Saturday, February 4, 2017

GALINA SEDOVA’S BULGAKOV. CCCXIV.


Strangers in the Night.
A. A. Blok. Madness.
The Mystical Novel.

…There was an Omen and a Miracle:
In the undisturbed silence,
Judas rose among the crowd,
In a cold mask, upon a horse…

Alexander Blok. Verses About a Fair Lady. II.

On the same day in September 1902, Blok writes another untitled poem:

Within my soul, secret letters were revealed…
Each day brings me new changes.
Oh, how alive I am, how vibrant is my blood!
I am at home with underground springs!
Moments of mysteries! – I’ve understood you!
I am with you! I am behind you! –
I have revealed you, sacred letters…

How harmonious this is with Bulgakov’s lines in Chapter 13 Appearance of the Hero:

Ach, that was the Golden Age! – whispered the storyteller [master], his eyes sparkling… Having won 100,000 rubles, Ivan’s mysterious guest did the following: He bought books, dropped his room on Myasniskaya Street and rented from a developer in a side street off Arbat two rooms in the basement of a small house in a little garden… tiny windows right over the walkway leading from the gate…”
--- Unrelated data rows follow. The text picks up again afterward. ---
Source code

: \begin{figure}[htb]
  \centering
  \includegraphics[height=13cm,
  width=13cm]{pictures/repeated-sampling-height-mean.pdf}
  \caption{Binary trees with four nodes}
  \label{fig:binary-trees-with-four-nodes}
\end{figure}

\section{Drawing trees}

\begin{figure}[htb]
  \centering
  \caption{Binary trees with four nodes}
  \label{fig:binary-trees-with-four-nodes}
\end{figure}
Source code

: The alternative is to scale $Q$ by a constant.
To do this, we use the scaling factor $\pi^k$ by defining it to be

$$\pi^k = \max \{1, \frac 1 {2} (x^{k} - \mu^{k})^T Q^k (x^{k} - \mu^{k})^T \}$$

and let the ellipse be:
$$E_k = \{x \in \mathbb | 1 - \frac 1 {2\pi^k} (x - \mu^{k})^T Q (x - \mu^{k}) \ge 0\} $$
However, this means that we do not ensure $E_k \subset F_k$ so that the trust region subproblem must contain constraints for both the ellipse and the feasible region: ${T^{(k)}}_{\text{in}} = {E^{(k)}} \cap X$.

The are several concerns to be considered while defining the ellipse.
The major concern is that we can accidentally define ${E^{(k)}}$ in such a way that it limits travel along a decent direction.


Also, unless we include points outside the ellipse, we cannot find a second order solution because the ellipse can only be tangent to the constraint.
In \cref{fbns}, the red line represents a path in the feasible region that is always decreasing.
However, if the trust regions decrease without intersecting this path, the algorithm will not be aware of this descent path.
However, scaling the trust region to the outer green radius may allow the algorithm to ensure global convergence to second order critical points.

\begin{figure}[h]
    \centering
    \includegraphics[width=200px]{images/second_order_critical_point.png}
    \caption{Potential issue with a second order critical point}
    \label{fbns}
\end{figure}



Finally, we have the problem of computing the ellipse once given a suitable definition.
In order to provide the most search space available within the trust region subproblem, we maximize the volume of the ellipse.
Master is happy just like Blok is happy in his poem, because not only is master writing his novel Pontius Pilate, but, as the reader knows, he has made a correct guess about his character. Blok expresses it in the following way:Within my soul, secret letters were revealed…and also: “Moments of mysteries! – I’ve understood you!
It also becomes clear from the following poem why Bulgakov makes master’s residence a basement:

I would wake up and I’d ascend
The dark steps toward the window…

And here is Bulgakov in Master and Margarita:

In winter, I very seldom saw in the little window somebody’s black feet, and heard the crunching of snow under them…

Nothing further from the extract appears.